A rule to allow this first packet (which is not in established state) is needed.

This could be inserted before the drop rule in a first naive way:

iif "enp3s0" oif "enp1s0f0" ip daddr 192.168.1.2 tcp dport 22 accept

and because of the specific topology: the 192.168.1.0/24 LAN isn't routable so is not reachable by default from Internet, it would probably be good enough (technically the next hop router could cheat and reach 192.168.1.2:22 directly without NAT). But if the system wasn't doing any masquerade (and there was a routable LAN instead of 192.168.1.0/24) this would leave the service reachable directly.

There's actually a simpler and safer method which is also more generic in case some other ports are also dnat-ed and all such dnat rules are all to be allowed: add a rule that allows any packet that underwent a dnat transformation. It's more detailed in the equivalent iptables-extensions' conntrack match:

DNAT

A virtual state, matching if the original destination differs from the reply source.

Just insert this instead in filter forward before the last drop rule:

ct status dnat accept

or to be a bit more precise:

iif enp3s0 oif enp1s0f0 ct status dnat accept

up to very precise:

iif enp3s0 oif enp1s0f0 ct state new ct status dnat ip daddr 192.168.1.2 tcp dport 22 accept

This status can only appear because of a previous dnat rule done on a flow, so it validates the intent: accept.

Notes:

there is no need to use different tables for different hook types (filter and nat) as long as it's about the same family (ip here).

That's an habit inherited from iptables that might limit possibilities. For example, the scope of a set is a table. Using the same set between a filter chain and a nat chain requires them to be in the same table (where the set is defined). Sadly many examples even from the wiki still use naming conventions mimicing iptables.
while it doesn't matter here, the historical priority for nat prerouting isn't 100 but -100 (aka dstnat).
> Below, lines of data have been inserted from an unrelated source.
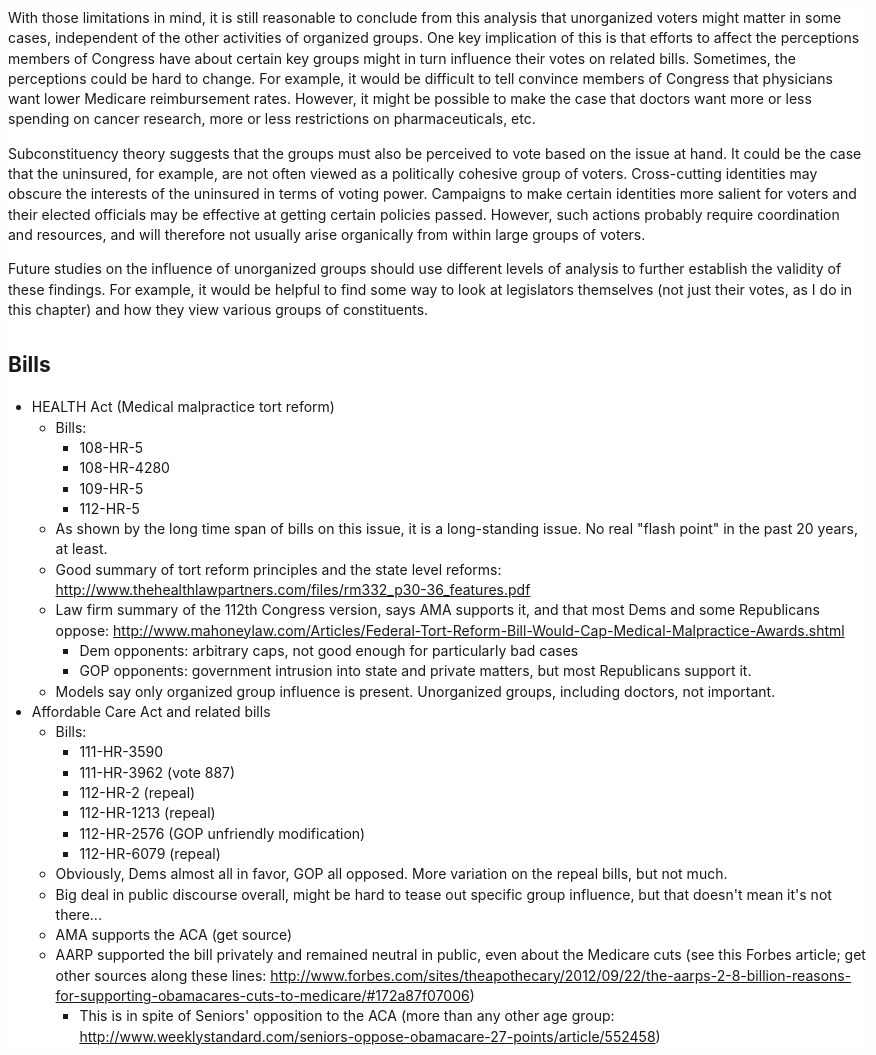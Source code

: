 With those limitations in mind, it is still reasonable to conclude from this analysis that unorganized voters might matter in some cases, independent of the other activities of organized groups. One key implication of this is that efforts to affect the perceptions members of Congress have about certain key groups might in turn influence their votes on related bills. Sometimes, the perceptions could be hard to change. For example, it would be difficult to tell convince members of Congress that physicians want lower Medicare reimbursement rates. However, it might be possible to make the case that doctors want more or less spending on cancer research, more or less restrictions on pharmaceuticals, etc.

Subconstituency theory suggests that the groups must also be perceived to vote based on the issue at hand. It could be the case that the uninsured, for example, are not often viewed as a politically cohesive group of voters. Cross-cutting identities may obscure the interests of the uninsured in terms of voting power. Campaigns to make certain identities more salient for voters and their elected officials may be effective at getting certain policies passed. However, such actions probably require coordination and resources, and will therefore not usually arise organically from within large groups of voters.

Future studies on the influence of unorganized groups should use different levels of analysis to further establish the validity of these findings. For example, it would be helpful to find some way to look at legislators themselves (not just their votes, as I do in this chapter) and how they view various groups of constituents.

## Bills

- HEALTH Act (Medical malpractice tort reform)
	- Bills:
		- 108-HR-5
		- 108-HR-4280
		- 109-HR-5
		- 112-HR-5
	- As shown by the long time span of bills on this issue, it is a long-standing issue. No real "flash point" in the past 20 years, at least.
	- Good summary of tort reform principles and the state level reforms: http://www.thehealthlawpartners.com/files/rm332_p30-36_features.pdf
	- Law firm summary of the 112th Congress version, says AMA supports it, and that most Dems and some Republicans oppose: http://www.mahoneylaw.com/Articles/Federal-Tort-Reform-Bill-Would-Cap-Medical-Malpractice-Awards.shtml
		- Dem opponents: arbitrary caps, not good enough for particularly bad cases
		- GOP opponents: government intrusion into state and private matters, but most Republicans support it.
	- Models say only organized group influence is present. Unorganized groups, including doctors, not important.
- Affordable Care Act and related bills
	- Bills:
		- 111-HR-3590
		- 111-HR-3962 (vote 887)
		- 112-HR-2 (repeal)
		- 112-HR-1213 (repeal)
		- 112-HR-2576 (GOP unfriendly modification)
		- 112-HR-6079 (repeal)
	- Obviously, Dems almost all in favor, GOP all opposed. More variation on the repeal bills, but not much.
	- Big deal in public discourse overall, might be hard to tease out specific group influence, but that doesn't mean it's not there...
	- AMA supports the ACA (get source)
	- AARP supported the bill privately and remained neutral in public, even about the Medicare cuts (see this Forbes article; get other sources along these lines: http://www.forbes.com/sites/theapothecary/2012/09/22/the-aarps-2-8-billion-reasons-for-supporting-obamacares-cuts-to-medicare/#172a87f07006)
		- This is in spite of Seniors' opposition to the ACA (more than any other age group: http://www.weeklystandard.com/seniors-oppose-obamacare-27-points/article/552458)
It would only matter if there were other tables also including nat prerouting chains or if iptables nat rules were used together (and in such case it would be advised to use -101 or -99 rather than exactly -100), to determine which rules take precedence.

0 + 0

Elon Musk

I sit in a Tesla and translated this thread with Ai:

EN: configure my linux as a router, how do enable port forwarding with nftables?

TH: กำหนดค่า linux ของฉันเป็นเราเตอร์ จะเปิดใช้งานการส่งต่อพอร์ตด้วย nftables ได้อย่างไร

RO: configurez linux-ul meu ca router, cum activez redirecționarea portului cu nftables?

RU: настроить мой Linux в качестве маршрутизатора, как включить переадресацию портов с помощью nftables?

VI: định cấu hình linux của tôi làm bộ định tuyến, làm cách nào để bật chuyển tiếp cổng bằng nftables?

Post an answer

Most people don’t grasp that asking a lot of questions unlocks learning and improves interpersonal bonding. In Alison’s studies, for example, though people could accurately recall how many questions had been asked in their conversations, they didn’t intuit the link between questions and liking. Across four studies, in which participants were engaged in conversations themselves or read transcripts of others’ conversations, people tended not to realize that question asking would influence—or had influenced—the level of amity between the conversationalists.